For the olive oil data set, the classification tree will use just one variable for its model. It splits on linoleic acid as shown.

# n= 249
#
# node), split, n, loss, yval, (yprob)
#       * denotes terminal node
#
# 1) root 249 98 3 (0.3935743 0.6064257)
#   2) linoleic>=1053.5 98  0 2 (1.0000000 0.0000000) *
#   3) linoleic< 1053.5 151  0 3 (0.0000000 1.0000000) *

Question 1: There is no gap. Do you think this might be a problem with future data? Why?

If we look at some other variables, oleic and arachidic acid, in relation to linoleic.

Question 2: If you got to choose two variables for splitting the two groups, which would you choose, oleic or arachidic, in association with linoleic?

Question 3: Suppose you work with linoleic and arachidic. Would quadratic discriminant analysis produce a better separation than the tree? Argue your viewpoint.
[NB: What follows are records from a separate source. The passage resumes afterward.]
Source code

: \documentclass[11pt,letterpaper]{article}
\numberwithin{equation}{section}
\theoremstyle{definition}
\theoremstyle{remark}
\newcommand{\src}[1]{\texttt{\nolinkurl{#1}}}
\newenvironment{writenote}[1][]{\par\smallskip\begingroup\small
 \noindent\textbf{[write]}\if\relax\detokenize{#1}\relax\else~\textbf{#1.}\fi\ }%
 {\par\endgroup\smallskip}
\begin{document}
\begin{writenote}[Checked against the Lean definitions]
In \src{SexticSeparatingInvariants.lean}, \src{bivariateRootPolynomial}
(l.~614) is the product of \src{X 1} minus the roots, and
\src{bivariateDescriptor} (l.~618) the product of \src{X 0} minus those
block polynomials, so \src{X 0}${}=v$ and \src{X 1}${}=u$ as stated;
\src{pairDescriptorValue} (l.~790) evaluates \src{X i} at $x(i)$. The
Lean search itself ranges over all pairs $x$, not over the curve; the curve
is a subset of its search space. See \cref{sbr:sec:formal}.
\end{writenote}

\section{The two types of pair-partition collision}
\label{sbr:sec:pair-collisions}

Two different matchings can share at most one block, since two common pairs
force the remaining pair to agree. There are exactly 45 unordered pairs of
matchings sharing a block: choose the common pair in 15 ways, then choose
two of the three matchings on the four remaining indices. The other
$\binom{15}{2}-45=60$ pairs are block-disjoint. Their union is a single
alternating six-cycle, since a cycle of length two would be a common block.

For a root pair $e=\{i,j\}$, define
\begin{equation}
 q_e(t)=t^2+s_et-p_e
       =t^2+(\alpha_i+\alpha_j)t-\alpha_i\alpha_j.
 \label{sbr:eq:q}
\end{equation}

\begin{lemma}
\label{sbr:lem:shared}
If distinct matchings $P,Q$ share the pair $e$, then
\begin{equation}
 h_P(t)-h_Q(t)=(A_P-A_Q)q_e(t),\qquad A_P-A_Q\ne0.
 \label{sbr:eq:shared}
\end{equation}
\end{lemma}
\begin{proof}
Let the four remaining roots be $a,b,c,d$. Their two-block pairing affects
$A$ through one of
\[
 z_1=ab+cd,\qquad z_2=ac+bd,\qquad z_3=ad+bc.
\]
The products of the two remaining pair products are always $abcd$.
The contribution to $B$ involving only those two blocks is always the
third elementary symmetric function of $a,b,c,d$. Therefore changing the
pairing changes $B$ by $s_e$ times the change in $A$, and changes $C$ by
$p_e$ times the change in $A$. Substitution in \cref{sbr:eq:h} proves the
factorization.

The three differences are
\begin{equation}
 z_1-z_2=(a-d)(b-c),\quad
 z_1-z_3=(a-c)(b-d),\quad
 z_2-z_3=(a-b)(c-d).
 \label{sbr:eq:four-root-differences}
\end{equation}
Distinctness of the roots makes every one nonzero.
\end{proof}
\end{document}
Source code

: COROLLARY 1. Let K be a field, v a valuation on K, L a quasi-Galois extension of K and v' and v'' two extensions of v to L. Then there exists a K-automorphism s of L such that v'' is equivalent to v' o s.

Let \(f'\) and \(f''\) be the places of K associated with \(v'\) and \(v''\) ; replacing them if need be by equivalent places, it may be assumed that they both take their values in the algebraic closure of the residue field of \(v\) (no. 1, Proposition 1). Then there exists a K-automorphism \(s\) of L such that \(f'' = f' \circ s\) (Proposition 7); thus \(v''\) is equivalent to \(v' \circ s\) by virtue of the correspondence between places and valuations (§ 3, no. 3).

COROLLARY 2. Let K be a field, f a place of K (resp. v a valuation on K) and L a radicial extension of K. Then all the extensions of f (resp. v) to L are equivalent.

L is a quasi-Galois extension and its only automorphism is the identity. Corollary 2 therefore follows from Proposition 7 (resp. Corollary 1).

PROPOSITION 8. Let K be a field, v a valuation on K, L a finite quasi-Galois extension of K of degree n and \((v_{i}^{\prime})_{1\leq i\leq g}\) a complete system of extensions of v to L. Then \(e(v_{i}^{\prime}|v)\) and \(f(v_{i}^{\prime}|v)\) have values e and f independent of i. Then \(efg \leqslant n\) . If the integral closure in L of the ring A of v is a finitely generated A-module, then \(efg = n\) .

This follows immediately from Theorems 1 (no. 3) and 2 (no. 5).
Question 4: Find a linear combination of linoleic and arachidic, and create a new variable to pass to the tree. Re-fit the tree with this variable instead of the original two. What does the model look like now? Is this better than the original tree?

Question 5: In general, why is it often important to create new variables (feature engineering) when building models?

# Activities

If you need to use the lab time to coordinate the team submission for assignment 3, please do.